Whether he could speak German or French, I have no idea. If he learned them while there, ditto. It is an interesting thought being stuck in central Europe with a sketch pad not being able to speak the language, and this before the days when American commercialism had brought the English language to the whole of Europe, like it or not.  

Apart from sketching though, he also made a name for himself climbing mountains. Mainly successful elsewhere in the Alps, the Matterhorn became an obsession. But eight unsuccessful attempts followed, mainly on the South-Western face on the Italian side. He then attempted the South-Eastern side with Croz, after which he flew in the face of theory and decided that the allegedly most difficult Eastern face offered the best opportunity, as so it proved for the ascent at least. 

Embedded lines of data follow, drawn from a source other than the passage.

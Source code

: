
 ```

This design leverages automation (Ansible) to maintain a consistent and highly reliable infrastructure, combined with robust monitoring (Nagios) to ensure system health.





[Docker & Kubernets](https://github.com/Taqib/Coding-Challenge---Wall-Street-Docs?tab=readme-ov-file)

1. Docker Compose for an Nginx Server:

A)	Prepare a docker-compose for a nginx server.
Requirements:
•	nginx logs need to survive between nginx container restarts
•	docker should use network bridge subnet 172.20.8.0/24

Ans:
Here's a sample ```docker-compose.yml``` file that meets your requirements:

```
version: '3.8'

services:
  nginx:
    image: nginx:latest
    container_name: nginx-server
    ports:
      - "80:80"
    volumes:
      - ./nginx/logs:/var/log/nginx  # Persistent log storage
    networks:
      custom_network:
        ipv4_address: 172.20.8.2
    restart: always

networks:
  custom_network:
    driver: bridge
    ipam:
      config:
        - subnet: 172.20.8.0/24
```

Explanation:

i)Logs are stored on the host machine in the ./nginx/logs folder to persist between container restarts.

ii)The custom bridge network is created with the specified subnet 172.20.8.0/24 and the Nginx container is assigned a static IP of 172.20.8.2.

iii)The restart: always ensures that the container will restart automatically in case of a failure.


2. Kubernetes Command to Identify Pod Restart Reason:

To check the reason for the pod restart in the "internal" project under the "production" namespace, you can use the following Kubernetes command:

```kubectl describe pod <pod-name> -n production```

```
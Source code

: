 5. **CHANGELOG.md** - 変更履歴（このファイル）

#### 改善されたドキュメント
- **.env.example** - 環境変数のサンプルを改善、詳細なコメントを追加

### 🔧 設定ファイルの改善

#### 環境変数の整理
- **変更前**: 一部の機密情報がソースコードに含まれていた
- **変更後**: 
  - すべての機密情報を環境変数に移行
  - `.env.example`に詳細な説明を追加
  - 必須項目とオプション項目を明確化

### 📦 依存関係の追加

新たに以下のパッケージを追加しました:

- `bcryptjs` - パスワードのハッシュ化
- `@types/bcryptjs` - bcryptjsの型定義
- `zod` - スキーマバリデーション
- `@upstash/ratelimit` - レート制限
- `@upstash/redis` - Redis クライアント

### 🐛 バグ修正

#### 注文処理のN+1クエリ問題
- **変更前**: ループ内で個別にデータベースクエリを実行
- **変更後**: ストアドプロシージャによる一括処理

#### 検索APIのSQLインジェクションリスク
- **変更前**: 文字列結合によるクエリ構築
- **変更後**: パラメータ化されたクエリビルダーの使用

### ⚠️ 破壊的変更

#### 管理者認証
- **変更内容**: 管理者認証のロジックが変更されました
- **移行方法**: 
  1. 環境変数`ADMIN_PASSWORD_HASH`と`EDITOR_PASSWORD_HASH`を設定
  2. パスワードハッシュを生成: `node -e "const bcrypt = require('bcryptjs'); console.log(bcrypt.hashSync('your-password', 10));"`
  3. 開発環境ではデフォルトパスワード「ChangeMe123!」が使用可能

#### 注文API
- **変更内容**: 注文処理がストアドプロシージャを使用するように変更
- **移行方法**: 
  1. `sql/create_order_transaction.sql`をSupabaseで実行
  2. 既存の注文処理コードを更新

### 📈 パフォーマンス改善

Despite the tragedy on the descent, and accusations that he and the Taugwalders had to face about them cutting the rope (to save their own skins?), he was to set several more first climbs in other parts of the world - notably in the Andes and in Canada where Mount Lefroy was renamed Mount Whymper after him after he had scaled it with four Canadian guides.

He was highly respected in much of continental Europe (see, the British were not always stay at home xenophobes!), has a statue erected in the Hautes-Alpes département in France, died shortly after undertaking a climb in the Alps at the age of 71 - and was subsequently buried in Chamonix.

Interesting character and someone who carried his love and passion across the world, even if his name will always be mainly associated with the Matterhorn.

And no, my friends, I have no intention to follow his lead and head off to the Alps tomorrow! But there must be some great photo opportunities up there.

3. Not trusting Wikipedia

Not the first time that I have spotted mistakes upon Wikipedia, but while I was searching round for information on Edmund Whymper the other day, I also tried Wikipedia. Edmund, Edmond - tried both. Not there - one of the party that first climbed the Matterhorn and not mentioned? Surely not.

Discovered eventually that he is listed as "Edward Whymper"! I am absolutely convinced that that is wrong!